▸ **Task description**:
The response is to be the full listing, set down exactly.

Records shown Start Marker

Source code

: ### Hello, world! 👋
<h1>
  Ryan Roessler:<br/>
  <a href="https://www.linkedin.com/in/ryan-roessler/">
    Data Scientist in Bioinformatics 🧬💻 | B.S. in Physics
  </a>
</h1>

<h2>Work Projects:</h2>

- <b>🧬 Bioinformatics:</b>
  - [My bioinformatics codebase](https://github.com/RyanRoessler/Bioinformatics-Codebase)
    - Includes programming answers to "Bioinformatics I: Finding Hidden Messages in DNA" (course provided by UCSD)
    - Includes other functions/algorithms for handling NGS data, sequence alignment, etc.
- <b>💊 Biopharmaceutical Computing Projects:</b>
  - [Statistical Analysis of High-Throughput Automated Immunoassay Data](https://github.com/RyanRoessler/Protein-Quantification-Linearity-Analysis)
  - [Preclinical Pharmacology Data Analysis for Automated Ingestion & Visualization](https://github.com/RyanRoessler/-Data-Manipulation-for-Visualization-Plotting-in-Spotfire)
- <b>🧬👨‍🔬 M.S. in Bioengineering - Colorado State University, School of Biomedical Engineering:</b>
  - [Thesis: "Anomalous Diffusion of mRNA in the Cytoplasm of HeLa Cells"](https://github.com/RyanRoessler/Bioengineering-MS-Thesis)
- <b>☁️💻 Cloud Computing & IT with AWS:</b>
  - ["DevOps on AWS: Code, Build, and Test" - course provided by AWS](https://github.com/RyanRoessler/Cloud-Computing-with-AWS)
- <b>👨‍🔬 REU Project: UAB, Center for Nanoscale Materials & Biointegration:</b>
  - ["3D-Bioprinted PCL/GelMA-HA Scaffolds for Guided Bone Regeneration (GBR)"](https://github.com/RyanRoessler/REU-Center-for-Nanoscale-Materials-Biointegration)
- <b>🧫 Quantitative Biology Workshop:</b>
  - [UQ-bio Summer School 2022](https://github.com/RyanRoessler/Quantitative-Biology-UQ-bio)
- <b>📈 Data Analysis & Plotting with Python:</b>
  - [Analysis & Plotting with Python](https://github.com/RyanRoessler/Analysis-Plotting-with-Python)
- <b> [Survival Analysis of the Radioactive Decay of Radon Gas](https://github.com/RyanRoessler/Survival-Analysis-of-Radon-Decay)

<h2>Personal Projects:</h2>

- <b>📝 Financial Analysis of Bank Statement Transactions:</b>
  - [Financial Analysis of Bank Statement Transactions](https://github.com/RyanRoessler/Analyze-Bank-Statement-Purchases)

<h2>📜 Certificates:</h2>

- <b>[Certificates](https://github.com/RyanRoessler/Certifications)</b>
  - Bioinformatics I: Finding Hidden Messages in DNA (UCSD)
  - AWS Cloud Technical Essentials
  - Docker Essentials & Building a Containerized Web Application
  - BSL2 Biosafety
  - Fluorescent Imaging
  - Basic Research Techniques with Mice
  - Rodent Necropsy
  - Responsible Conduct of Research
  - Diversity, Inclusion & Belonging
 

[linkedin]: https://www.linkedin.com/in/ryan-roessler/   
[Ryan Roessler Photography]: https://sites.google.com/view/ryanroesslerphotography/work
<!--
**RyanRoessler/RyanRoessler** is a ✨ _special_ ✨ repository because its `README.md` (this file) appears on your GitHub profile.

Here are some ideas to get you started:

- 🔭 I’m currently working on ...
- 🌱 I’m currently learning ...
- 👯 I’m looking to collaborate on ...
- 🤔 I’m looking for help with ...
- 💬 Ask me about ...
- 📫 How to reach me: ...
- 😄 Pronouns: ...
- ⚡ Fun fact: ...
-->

Records shown End Marker

▸ **Answer for this exercise**:
Source code

: ### Hello, world! 👋
<h1>
  Ryan Roessler:<br/>
  <a href="https://www.linkedin.com/in/ryan-roessler/">
    Data Scientist in Bioinformatics 🧬💻 | B.S. in Physics
  </a>
</h1>

<h2>Work Projects:</h2>

- <b>🧬 Bioinformatics:</b>
  - [My bioinformatics codebase](https://github.com/RyanRoessler/Bioinformatics-Codebase)
    - Includes programming answers to "Bioinformatics I: Finding Hidden Messages in DNA" (course provided by UCSD)
    - Includes other functions/algorithms for handling NGS data, sequence alignment, etc.
- <b>💊 Biopharmaceutical Computing Projects:</b>
  - [Statistical Analysis of High-Throughput Automated Immunoassay Data](https://github.com/RyanRoessler/Protein-Quantification-Linearity-Analysis)
  - [Preclinical Pharmacology Data Analysis for Automated Ingestion & Visualization](https://github.com/RyanRoessler/-Data-Manipulation-for-Visualization-Plotting-in-Spotfire)
- <b>🧬👨‍🔬 M.S. in Bioengineering - Colorado State University, School of Biomedical Engineering:</b>
  - [Thesis: "Anomalous Diffusion of mRNA in the Cytoplasm of HeLa Cells"](https://github.com/RyanRoessler/Bioengineering-MS-Thesis)
- <b>☁️💻 Cloud Computing & IT with AWS:</b>
  - ["DevOps on AWS: Code, Build, and Test" - course provided by AWS](https://github.com/RyanRoessler/Cloud-Computing-with-AWS)
- <b>👨‍🔬 REU Project: UAB, Center for Nanoscale Materials & Biointegration:</b>
  - ["3D-Bioprinted PCL/GelMA-HA Scaffolds for Guided Bone Regeneration (GBR)"](https://github.com/RyanRoessler/REU-Center-for-Nanoscale-Materials-Biointegration)
- <b>🧫 Quantitative Biology Workshop:</b>
  - [UQ-bio Summer School 2022](https://github.com/RyanRoessler/Quantitative-Biology-UQ-bio)
- <b>📈 Data Analysis & Plotting with Python:</b>
  - [Analysis & Plotting with Python](https://github.com/RyanRoessler/Analysis-Plotting-with-Python)
- <b> [Survival Analysis of the Radioactive Decay of Radon Gas](https://github.com/RyanRoessler/Survival-Analysis-of-Radon-Decay)

<h2>Personal Projects:</h2>

- <b>📝 Financial Analysis of Bank Statement Transactions:</b>
  - [Financial Analysis of Bank Statement Transactions](https://github.com/RyanRoessler/Analyze-Bank-Statement-Purchases)

<h2>📜 Certificates:</h2>

- <b>[Certificates](https://github.com/RyanRoessler/Certifications)</b>
  - Bioinformatics I: Finding Hidden Messages in DNA (UCSD)
  - AWS Cloud Technical Essentials
  - Docker Essentials & Building a Containerized Web Application
  - BSL2 Biosafety
  - Fluorescent Imaging
  - Basic Research Techniques with Mice
  - Rodent Necropsy
  - Responsible Conduct of Research
  - Diversity, Inclusion & Belonging
 

[linkedin]: https://www.linkedin.com/in/ryan-roessler/   
[Ryan Roessler Photography]: https://sites.google.com/view/ryanroesslerphotography/work
<!--
**RyanRoessler/RyanRoessler** is a ✨ _special_ ✨ repository because its `README.md` (this file) appears on your GitHub profile.

Here are some ideas to get you started:

- 🔭 I’m currently working on ...
- 🌱 I’m currently learning ...
- 👯 I’m looking to collaborate on ...
- 🤔 I’m looking for help with ...
- 💬 Ask me about ...
- 📫 How to reach me: ...
- 😄 Pronouns: ...
- ⚡ Fun fact: ...
-->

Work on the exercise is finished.